6

‘Why do you want to die? Why is it you don’t want me to try and save you?’

Jac went straight in with the key question. No point in beating around the bush. He might have got over most of the first hurdle with the attempted prison break, if Marmont survived, but unless he tackled this, they were all wasting their time. He could prepare the most marvellous clemency plea for the Governor’s office, but Durrant had to agree to its contents and sign the plea petition.

Durrant shuffled uncomfortably, shrugged. He looked like he’d have preferred some delay, as if a question of such purport deserved reasonable preamble. He looked almost offended to be hit with it straightaway.

‘I don’t know. Tired, first and foremost. Tired of the appeals and empty promises, tired of waiting. Tired of false hope. Tired of life.’ Durrant looked up with a steady gaze as he hit the last words, as if he’d only at that moment finally discovered what, most of all, he was tired of.

‘You’re tired, and so you want out. Is that about it?’ Jac said it offhandly, disdainfully, and Durrant’s stare became icy. Jac fully expected some confrontation if he was to stand a chance of shifting Durrant’s stance. It wasn’t going to be easy.

‘Yeah, that’s about it.’ Equally offhandly, disdainfully.

Jac stood up and took a couple of paces away from the interview table before turning to look back again. ‘That may be okay for you. But have you given a thought to those you’re leaving behind. Your wife. Your son. How old is he now?’ Jac remembered the age from Durrant’s file, but he wanted Durrant to say it, be reminded.

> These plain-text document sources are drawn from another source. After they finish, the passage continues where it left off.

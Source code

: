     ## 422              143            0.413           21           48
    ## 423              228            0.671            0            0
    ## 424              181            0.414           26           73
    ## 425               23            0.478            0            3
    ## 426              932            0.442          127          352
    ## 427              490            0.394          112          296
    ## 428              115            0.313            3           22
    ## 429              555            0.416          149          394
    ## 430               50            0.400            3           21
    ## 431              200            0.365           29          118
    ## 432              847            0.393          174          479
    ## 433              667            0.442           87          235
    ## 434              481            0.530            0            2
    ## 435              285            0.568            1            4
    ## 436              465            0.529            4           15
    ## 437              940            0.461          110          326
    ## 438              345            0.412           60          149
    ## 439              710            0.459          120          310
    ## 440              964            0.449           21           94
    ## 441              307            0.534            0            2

‘Twelve. Had his first birthday just a month before Christmas while I was held for trial.’

Jac considered Durrant dolefully for a second. ‘Maybe your wife will come to terms with you dying, has had a fair time to prepare herself. But do you really think your son will at that age?’ And as he saw Durrant flinch and look away, he knew he’d struck a chord. The first chink in Durrant’s armour, built-up hard these past eleven years.

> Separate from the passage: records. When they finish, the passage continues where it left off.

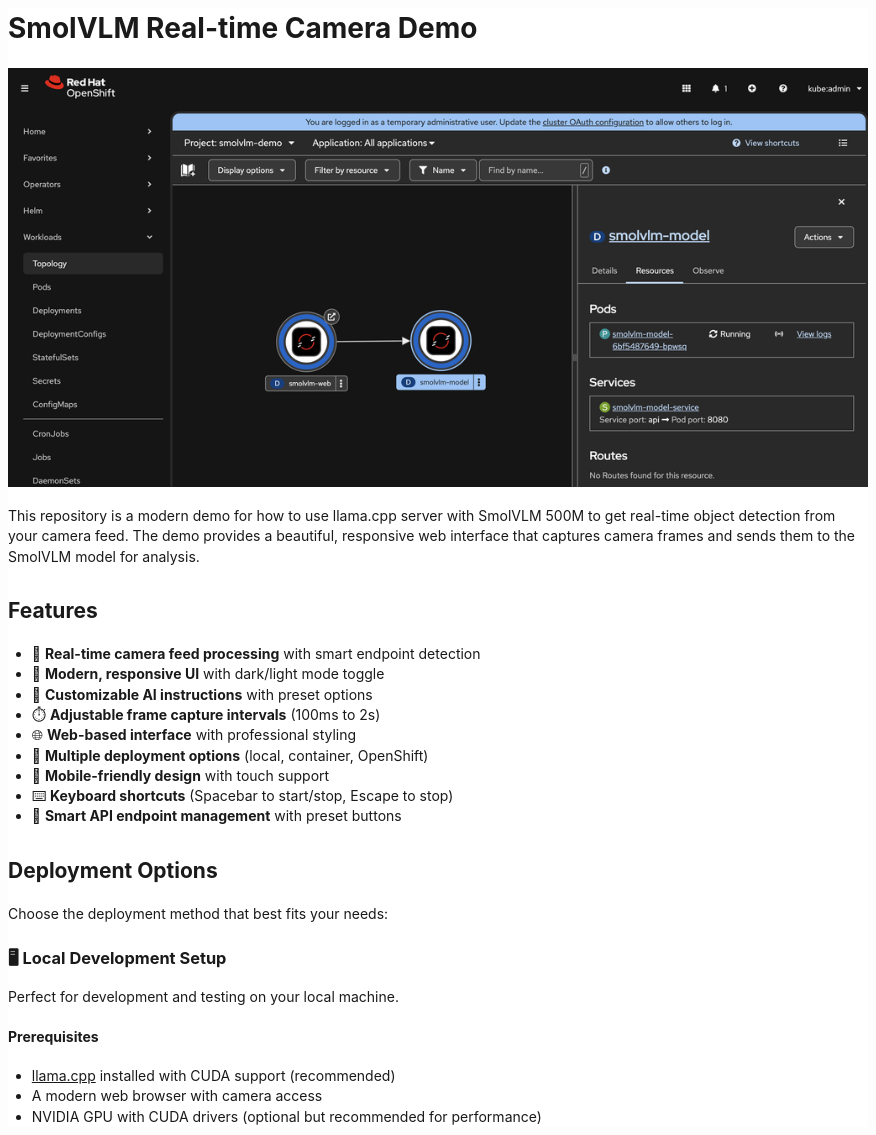 # SmolVLM Real-time Camera Demo

![demo](./demo.png)

This repository is a modern demo for how to use llama.cpp server with SmolVLM 500M to get real-time object detection from your camera feed. The demo provides a beautiful, responsive web interface that captures camera frames and sends them to the SmolVLM model for analysis.

## Features

- 🎥 **Real-time camera feed processing** with smart endpoint detection
- 🎨 **Modern, responsive UI** with dark/light mode toggle
- 🤖 **Customizable AI instructions** with preset options
- ⏱️ **Adjustable frame capture intervals** (100ms to 2s)
- 🌐 **Web-based interface** with professional styling
- 🚀 **Multiple deployment options** (local, container, OpenShift)
- 📱 **Mobile-friendly design** with touch support
- ⌨️ **Keyboard shortcuts** (Spacebar to start/stop, Escape to stop)
- 🔧 **Smart API endpoint management** with preset buttons

## Deployment Options

Choose the deployment method that best fits your needs:

### 🖥️ Local Development Setup

Perfect for development and testing on your local machine.

#### Prerequisites
- [llama.cpp](https://github.com/ggml-org/llama.cpp) installed with CUDA support (recommended)
- A modern web browser with camera access
- NVIDIA GPU with CUDA drivers (optional but recommended for performance)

Durrant knew he was being worked, but it was difficult to get angry. This new lawyer was young, still wet behind the ears, was probably not yet seasoned and world-weary enough to know that he was a hopeless case. But in a way that was also strangely gratifying. Most other lawyers wouldn’t have bothered to put in the time at this stage, would already have been signalling the guards to be let out. ‘Okay, so you want to die. I’ll file accordingly: no clemency petition to be made.’ It was gratifying to know that someone still cared.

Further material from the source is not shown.